◆ **YOUR OBJECTIVE**
Look below for the line containing "- tactics: exfiltration"; from there through the line containing "- suites: pth-toolkit", both lines included, please set down each line exactly and nothing else.

=====

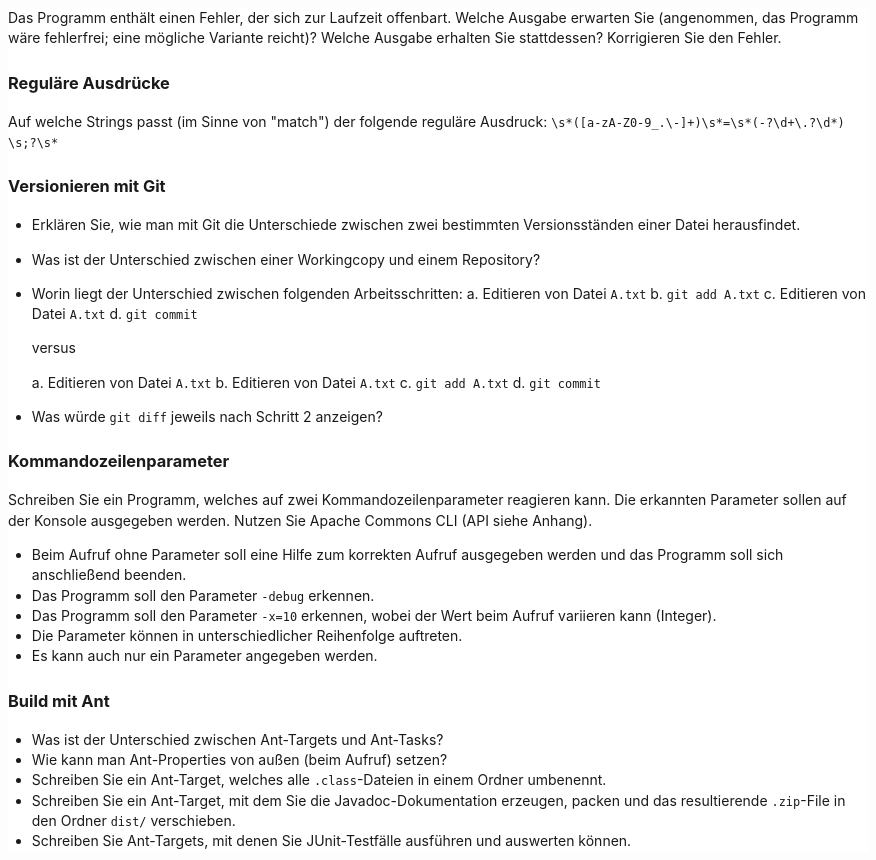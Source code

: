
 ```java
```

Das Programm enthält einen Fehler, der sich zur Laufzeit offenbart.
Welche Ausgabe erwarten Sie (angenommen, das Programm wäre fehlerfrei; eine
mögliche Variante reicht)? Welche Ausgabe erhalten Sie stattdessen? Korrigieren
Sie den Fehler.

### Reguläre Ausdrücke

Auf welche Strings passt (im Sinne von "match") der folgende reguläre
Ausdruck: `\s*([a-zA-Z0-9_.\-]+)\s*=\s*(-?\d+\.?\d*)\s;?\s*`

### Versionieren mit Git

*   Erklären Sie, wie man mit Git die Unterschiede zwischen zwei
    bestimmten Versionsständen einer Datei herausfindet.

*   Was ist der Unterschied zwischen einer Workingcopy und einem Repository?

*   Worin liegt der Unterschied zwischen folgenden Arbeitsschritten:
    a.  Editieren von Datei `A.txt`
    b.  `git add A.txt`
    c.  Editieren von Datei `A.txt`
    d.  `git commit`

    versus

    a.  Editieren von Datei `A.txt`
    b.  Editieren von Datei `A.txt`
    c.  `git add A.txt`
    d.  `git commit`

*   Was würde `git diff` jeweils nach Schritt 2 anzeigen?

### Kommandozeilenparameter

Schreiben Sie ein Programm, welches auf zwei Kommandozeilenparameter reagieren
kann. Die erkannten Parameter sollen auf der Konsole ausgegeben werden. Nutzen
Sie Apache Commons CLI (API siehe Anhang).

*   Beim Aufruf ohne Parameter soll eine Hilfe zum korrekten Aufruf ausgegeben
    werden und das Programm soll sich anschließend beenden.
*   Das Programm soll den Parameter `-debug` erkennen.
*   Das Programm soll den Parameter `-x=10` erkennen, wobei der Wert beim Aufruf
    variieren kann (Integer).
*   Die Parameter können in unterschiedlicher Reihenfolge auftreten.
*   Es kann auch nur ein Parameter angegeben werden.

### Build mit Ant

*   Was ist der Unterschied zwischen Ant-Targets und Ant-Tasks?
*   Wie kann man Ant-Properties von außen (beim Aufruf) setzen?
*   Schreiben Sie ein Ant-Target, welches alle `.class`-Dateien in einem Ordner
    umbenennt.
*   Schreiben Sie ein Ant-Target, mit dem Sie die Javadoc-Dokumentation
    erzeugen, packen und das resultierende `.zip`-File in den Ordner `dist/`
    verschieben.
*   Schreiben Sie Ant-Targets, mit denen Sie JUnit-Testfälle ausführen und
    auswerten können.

=====

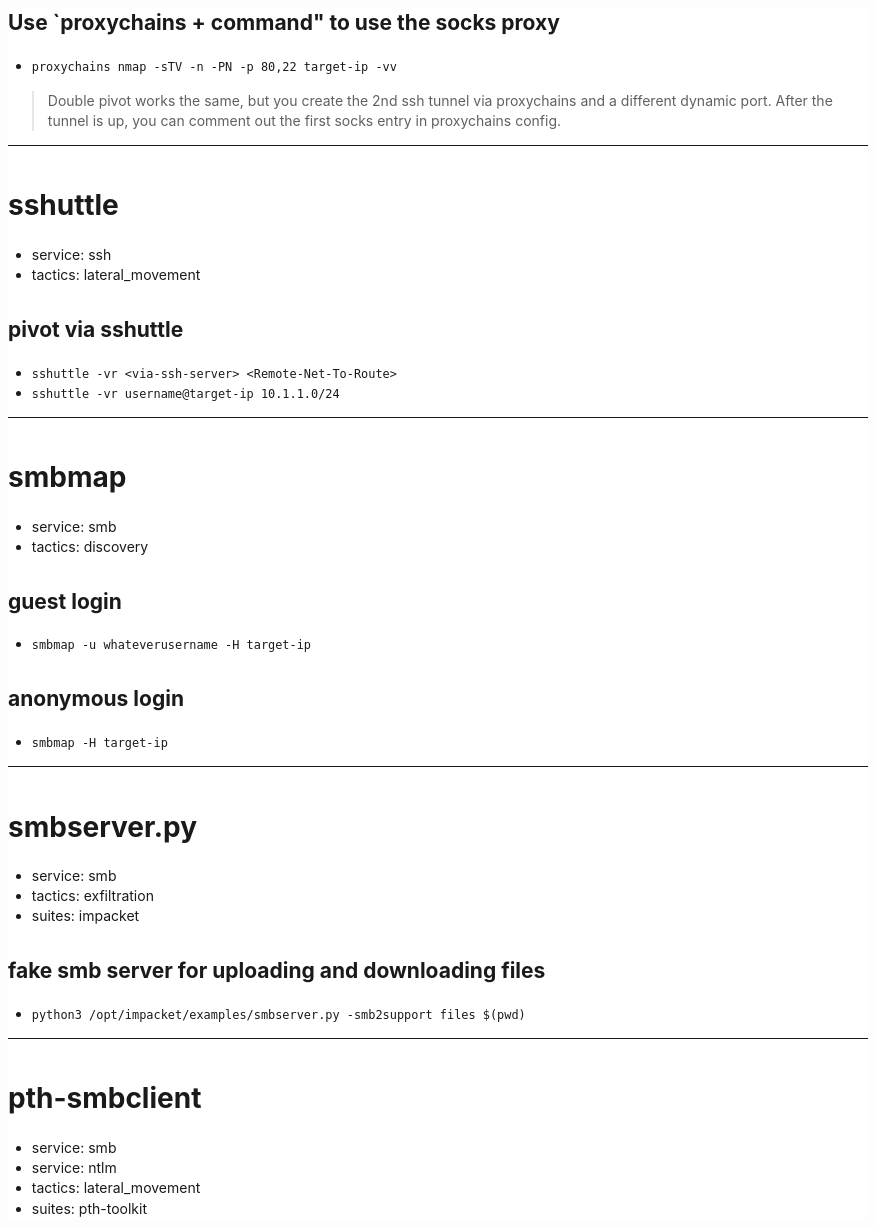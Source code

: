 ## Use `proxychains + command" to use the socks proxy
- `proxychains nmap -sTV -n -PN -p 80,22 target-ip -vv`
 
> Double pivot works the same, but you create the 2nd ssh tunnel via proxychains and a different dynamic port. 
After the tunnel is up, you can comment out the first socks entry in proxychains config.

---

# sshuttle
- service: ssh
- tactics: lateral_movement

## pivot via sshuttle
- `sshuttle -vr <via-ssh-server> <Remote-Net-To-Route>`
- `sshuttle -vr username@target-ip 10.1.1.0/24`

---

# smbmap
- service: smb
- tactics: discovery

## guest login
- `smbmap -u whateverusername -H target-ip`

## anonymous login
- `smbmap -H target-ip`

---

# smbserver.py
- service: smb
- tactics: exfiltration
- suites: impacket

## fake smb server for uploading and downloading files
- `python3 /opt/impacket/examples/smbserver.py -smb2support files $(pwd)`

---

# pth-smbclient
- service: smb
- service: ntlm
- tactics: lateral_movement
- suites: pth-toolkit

=====

◆ **RESPONSE**
- tactics: exfiltration
- suites: impacket

## fake smb server for uploading and downloading files
- `python3 /opt/impacket/examples/smbserver.py -smb2support files $(pwd)`

---

# pth-smbclient
- service: smb
- service: ntlm
- tactics: lateral_movement
- suites: pth-toolkit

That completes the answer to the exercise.